It's a day too late in the sense that a 9/11 essay should have been printed on 9/11, but on 9/12 it still resonates. I found it on "Mock, Paper, Scissors," the delicious blog of my friend, Tengrain. It is powerful and very moving and sad. But it puts the event into perspective and rightly castigates those who joined the jingoist bandwagon even before the smoke cleared.

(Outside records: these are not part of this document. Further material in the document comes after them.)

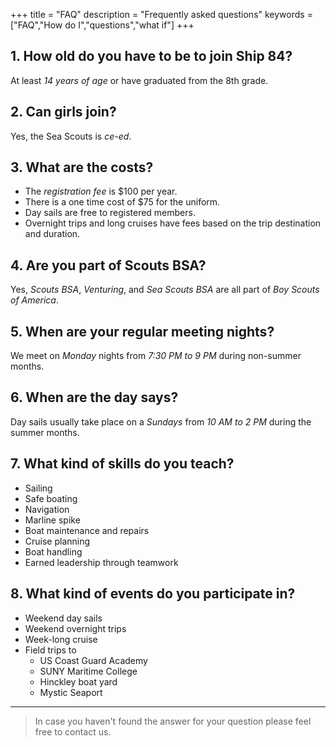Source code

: +++
title = "FAQ"
description = "Frequently asked questions"
keywords = ["FAQ","How do I","questions","what if"]
+++

## 1. How old do you have to be to join Ship 84?

At least *14 years of age* or have graduated from the 8th grade.

## 2. Can girls join?

Yes, the Sea Scouts is *ce-ed*.

## 3. What are the costs?

* The *registration fee* is $100 per year.  
* There is a one time cost of $75 for the uniform.  
* Day sails are free to registered members.
* Overnight trips and long cruises have fees based on the trip destination and duration.

## 4. Are you part of Scouts BSA?

Yes, _Scouts BSA_, _Venturing_, and _Sea Scouts BSA_ are all part of *Boy Scouts of America*.

## 5. When are your regular meeting nights?

We meet on *Monday* nights from *7:30 PM to 9 PM* during non-summer months.

## 6. When are the day says?

Day sails usually take place on a *Sundays* from *10 AM to 2 PM* during the summer months.

## 7. What kind of skills do you teach?

* Sailing
* Safe boating
* Navigation
* Marline spike
* Boat maintenance and repairs
* Cruise planning
* Boat handling
* Earned leadership through teamwork

## 8. What kind of events do you participate in?

* Weekend day sails
* Weekend overnight trips
* Week-long cruise
* Field trips to
  + US Coast Guard Academy
  + SUNY Maritime College
  + Hinckley boat yard
  + Mystic Seaport
  
---

> In case you haven't found the answer for your question please feel free to contact us.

This is from the SF Chronicle from 2006, which seems like a
lifetime ago; It was written by Neva Chonin, who has long since gone
from there. I still think this essay remains the best writing about
September 11 that I have encountered. This essay has fallen into the
void and is no longer on their servers. I want to ensure that it remains
on the web, so I am including it verbatim. Oh, we're keeping it on top
He’s one of those average men you pass without noticing. A little
tubby, wearing beige Dockers and a pink polo shirt. Not much to look
at, were it not for the fact that this particular guy is flying. No,
flying is the wrong word — he’s falling, falling through the blue sky, a
lifetime of memories clutched in his outstretched hands and nothing we
know about below.
He’s falling into history.
I can’t remember when or why I started Googling the words “Sept.

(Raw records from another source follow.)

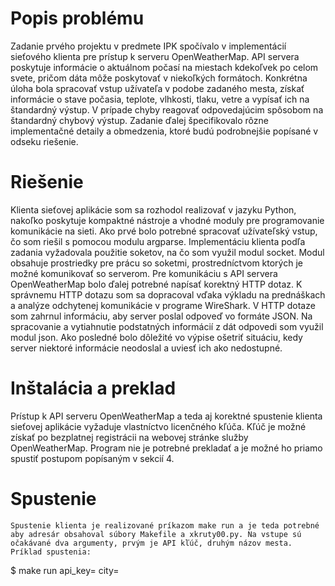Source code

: # Popis problému
Zadanie prvého projektu v predmete IPK spočívalo v implementácií sieťového klienta pre prístup k serveru OpenWeatherMap. API servera poskytuje informácie o aktuálnom počasí na miestach kdekoľvek po celom svete, pričom dáta môže poskytovať v niekoľkých formátoch. 
Konkrétna úloha bola spracovať vstup užívateľa v podobe zadaného mesta, získať informácie o stave počasia, teplote, vlhkosti, tlaku, vetre a vypísať ich na štandardný výstup. V prípade chyby reagovať odpovedajúcim spôsobom na štandardný chybový výstup. Zadanie ďalej špecifikovalo rôzne implementačné detaily a obmedzenia, ktoré budú podrobnejšie popísané v odseku riešenie.
# Riešenie
Klienta sieťovej aplikácie som sa rozhodol realizovať v jazyku Python, nakoľko poskytuje kompaktné nástroje a vhodné moduly pre programovanie komunikácie na sieti. 
Ako prvé bolo potrebné spracovať užívateľský vstup, čo som riešil s pomocou modulu argparse. Implementáciu klienta podľa zadania vyžadovala použitie soketov, na čo som využil modul socket. Modul obsahuje prostriedky pre prácu so soketmi, prostredníctvom ktorých je možné komunikovať so serverom. Pre komunikáciu s API servera OpenWeatherMap bolo ďalej potrebné napísať korektný HTTP dotaz. K správnemu HTTP dotazu som sa dopracoval vďaka výkladu na prednáškach a analýze odchytenej komunikácie v programe WireShark. V HTTP dotaze som zahrnul informáciu, aby server poslal odpoveď vo formáte JSON. Na spracovanie a vytiahnutie podstatných informácií z dát odpovedi som využil modul json. Ako posledné bolo dôležité vo výpise ošetriť situáciu, kedy server niektoré informácie neodoslal a uviesť ich ako nedostupné.
# Inštalácia a preklad
Prístup k API serveru OpenWeatherMap a teda aj korektné spustenie klienta sieťovej aplikácie vyžaduje vlastníctvo licenčného kľúča. Kľúč je možné získať po bezplatnej registrácii na webovej stránke služby OpenWeatherMap.
Program nie je potrebné prekladať a je možné ho priamo spustiť postupom popísaným v sekcií 4.
# Spustenie
    Spustenie klienta je realizované príkazom make run a je teda potrebné aby adresár obsahoval súbory Makefile a xkruty00.py. Na vstupe sú očakávané dva argumenty, prvým je API kľúč, druhým názov mesta. Príklad spustenia:
$ make run api_key=<API kluc> city=<Mesto>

11″ and “falling.” I was looking for … something. Chills? Answers? What I
found were pictures of the jumpers — the people trapped on the upper
floors of the World Trade Center on Sept. 11, 2001, who chose to breathe
free one last time before dying. Some leaped from their offices holding
hands, lines of them, clinging to one another until gravity and wind
tore them apart. A solo jumper, dubbed “The Falling Man” by media, went
on to become emblematic of that day’s unanswered questions.
But it’s the guy in the Dockers, my own private falling man, who
haunts me. He’s helped me, too, because five years later I think I
finally know why the day of his death owns a horror all its own. It’s
got nothing to do with flags and national security and God bless
America. It’s basic and internal. It’s this: the disorientation of
witnessing the average turn surreal, like a Magritte painting that has
escaped its frame and invaded the world to upset the equilibrium of what
we earnestly call “reality.”
This, too: It’s the shock of seeing an arrogant and seemingly
untouchable superpower sucker-punched on its own turf for the first
time, not by another superpower but by humans as puny as we are, whose
only weapon is their confounding will to die. It’s the eeriness of
watching two iconic towers taken out by passenger planes turned
passenger missiles. It felt, then as now, like a conspiracy against
reason. Jets do not fly into buildings. Except when they do. A guy in
Dockers doesn’t fall from the sky. Except when he does. The whole day
defied logic, because it couldn’t have happened. Except it did.
I can grasp the horror of civilians in war zones, living under
daily bombardment and burying neighbors and family after every air raid.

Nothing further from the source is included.